We must give credit where credit is due: The Russell 2000 acted terrifically Tuesday and outperformed the S&P 500. The index is now just a fraction away from taking that Russell-to-S&P ratio to a lower low.
I realize everyone will focus on Apple (AAPL) Wednesday, perhaps even forgetting about the Federal Open Market Committee meeting for an hour or two. However, I want to discuss the dollar-yen pairing. These days we are all so focused on the euro, but dollar-yen cross saw quite an upward move Tuesday. The reason I want to show this chart is that, the last two times it saw such a move, the S&P followed suit.
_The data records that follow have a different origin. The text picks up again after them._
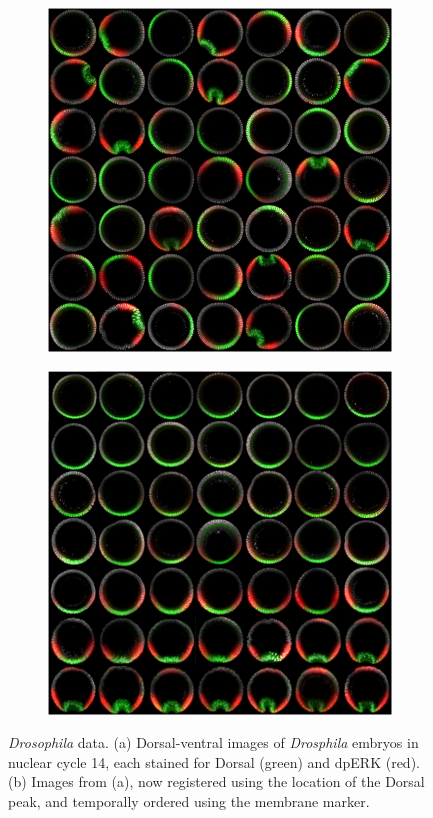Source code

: \documentclass{pnastwo}
\begin{document}
\begin{figure}
\begin{subfigure}{0.25\textwidth}
\includegraphics[width=\textwidth]{fig2a}
\caption{}
\label{subfig:images_scrambled}
\end{subfigure}
\begin{subfigure}{0.25\textwidth}
\includegraphics[width=\textwidth]{fig2b}
\caption{}
\label{subfig:images_hand_ordered}
\end{subfigure}
\caption{{\em Drosophila} data. (a) Dorsal-ventral images of {\em Drosphila} embryos in nuclear cycle 14, each stained for Dorsal (green) and dpERK (red). (b) Images from (a), now registered using the location of the Dorsal peak, and temporally ordered using the membrane marker.} 
\label{fig:fluorescent_images}
\end{figure}
\end{document}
Thus far this move is a far cry from the action we saw at the two previous points on the chart (boxed). Still, I ask you to note the dates of those two moves: Point A is early August and Point B is late October, both times during which the S&P tagged "highs."
You might have to squint to see it, but the dollar-yen pairing is desperately trying to cross that downtrend line. There is a huge amount of resistance at 78, so I believe it will be difficult to get through that the first time up, unless some news comes out that no one is expecting. But that, folks, is a base, and I would expect an eventual move up above 78.
I would note that the put-call ratio rose again Tuesday, as it did Monday, as folks seem to lean into the correction camp. Perhaps with Apple, and with the Fed on tap Wednesday, investors might give up on that view? Remember -- when everyone is looking for the dip to buy, we rarely get it. That, or it's deeper than anticipated, so it's too scary for folks to want to buy.
In the meantime, have you noticed that so few are talking about the utilities anymore? Remember when this sector was all the rage? Notice that the Dow Jones Utility Index has not bounced since the first day of the new year. It is, however, coming into support as it heads down into the 440-to-445 area. I believe we'll see a bounce from this area. That would be another test for the market: If the utes rally, will stocks sell off?
For now the market remains overbought, and is digesting that condition by going sideways. The window is still open for a higher high on the 30-day moving average of the advance-decline line, but the indicator is still at a lower high vs. November. We have a few more days to see if it can better that reading, or if it will make a lower high.